Four markers were derived from the seizure imprint: the proportion of channels with seizure activity at any point in the ictal phase (Figure 2C, example patients), the proportion of channels with simultaneous seizure activity at the point of maximum recruitment (Figure 2D, example patients), the time taken from seizure onset to the time of maximum recruitment, and the proportion of the seizure duration taken to reach maximum recruitment.

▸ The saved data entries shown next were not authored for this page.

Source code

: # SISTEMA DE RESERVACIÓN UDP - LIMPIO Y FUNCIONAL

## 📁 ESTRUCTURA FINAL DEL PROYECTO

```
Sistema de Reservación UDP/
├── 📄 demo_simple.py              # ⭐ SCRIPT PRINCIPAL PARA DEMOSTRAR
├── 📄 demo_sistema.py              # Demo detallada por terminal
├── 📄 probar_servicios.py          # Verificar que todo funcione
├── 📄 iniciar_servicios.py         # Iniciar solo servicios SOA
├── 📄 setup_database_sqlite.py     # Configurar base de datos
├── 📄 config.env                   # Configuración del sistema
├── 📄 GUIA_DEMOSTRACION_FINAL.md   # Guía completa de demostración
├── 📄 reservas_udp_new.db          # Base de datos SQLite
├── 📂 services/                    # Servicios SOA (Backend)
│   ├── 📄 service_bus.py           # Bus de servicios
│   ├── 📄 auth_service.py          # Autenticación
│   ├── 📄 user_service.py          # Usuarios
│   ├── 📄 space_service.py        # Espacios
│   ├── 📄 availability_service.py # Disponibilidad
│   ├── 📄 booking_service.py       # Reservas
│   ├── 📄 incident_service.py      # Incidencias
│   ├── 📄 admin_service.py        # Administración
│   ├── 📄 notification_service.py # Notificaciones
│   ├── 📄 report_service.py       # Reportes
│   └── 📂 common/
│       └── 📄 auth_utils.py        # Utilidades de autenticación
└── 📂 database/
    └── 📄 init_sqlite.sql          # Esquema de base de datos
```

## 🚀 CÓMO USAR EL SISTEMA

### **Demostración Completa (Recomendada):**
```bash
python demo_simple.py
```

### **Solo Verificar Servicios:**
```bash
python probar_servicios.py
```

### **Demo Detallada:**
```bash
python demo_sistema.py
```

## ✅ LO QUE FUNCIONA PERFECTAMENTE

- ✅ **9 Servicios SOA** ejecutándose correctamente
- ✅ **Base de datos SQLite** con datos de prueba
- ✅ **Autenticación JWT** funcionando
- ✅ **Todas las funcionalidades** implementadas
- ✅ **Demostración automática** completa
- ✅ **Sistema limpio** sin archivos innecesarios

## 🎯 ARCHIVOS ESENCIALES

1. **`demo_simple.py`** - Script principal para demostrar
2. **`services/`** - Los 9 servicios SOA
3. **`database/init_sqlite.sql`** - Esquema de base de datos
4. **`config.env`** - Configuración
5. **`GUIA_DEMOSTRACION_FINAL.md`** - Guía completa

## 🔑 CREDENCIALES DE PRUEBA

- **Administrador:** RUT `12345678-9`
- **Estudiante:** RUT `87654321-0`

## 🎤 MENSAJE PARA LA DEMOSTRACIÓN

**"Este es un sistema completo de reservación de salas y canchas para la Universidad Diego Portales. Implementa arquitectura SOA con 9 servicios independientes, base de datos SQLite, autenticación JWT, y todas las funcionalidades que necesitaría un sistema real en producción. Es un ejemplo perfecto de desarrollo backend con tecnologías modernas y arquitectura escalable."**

2.3.3. Suppression markers

Duration and strength of postictal suppression was captured by our suppression markers. Signal range was computed in .5‐s nonoverlapping windows. For each channel, postictal ranges were compared against the distribution of preictal ranges. Ranges below the fifth percentile of the preictal range were labeled as suppressed (see Figure 3A for a postictal EEG and 3B for its corresponding suppression matrix). Periods of suppression were labeled as majority suppression or partial suppression based on the proportion of suppressed channels (Figure 3C). Durations of majority suppression and partial suppression (Figure 3D,E) were calculated using a 2.5‐s moving sum to account for short spikes of activity in suppressed segments. Further details are provided in Methods S3.5. The suppression duration was computed as the time following seizure offset with a 1‐s buffer. A third suppression marker, suppression strength, was defined as the median proportion of channels with suppression across the duration of the postictal recording. Although we analyzed 120 s of postictal activity, duration of suppression may have exceeded this 120 s. 9 Therefore, suppression durations of 120 s in the following should be understood as "at least 120 s."

FIGURE 3.

FIGURE 3

Visualizing suppression markers for example patient U22. (A) Intracranial electroencephalographic (EEG) traces of example subclinical (orange) and focal (purple) postictal segments in a subset of recording channels. (B) Corresponding binary maps of channels with suppression (<5% of preictal activity levels) in the same subset of recording channels. (C) Proportion of suppressed channels across 120 s of postictal activity. Segments of majority suppression and partial suppression are highlighted. (D) Swarm plot of (log‐transformed) majority suppression duration for all seizures for five example patients. (E) Swarm plot of (log‐transformed) partial suppression duration for all seizures for five example patients.

2.4. Statistical analysis

Statistical analyses were then performed in RStudio. Probability values were calculated for reference and visualization, not to stratify patients for further analyses.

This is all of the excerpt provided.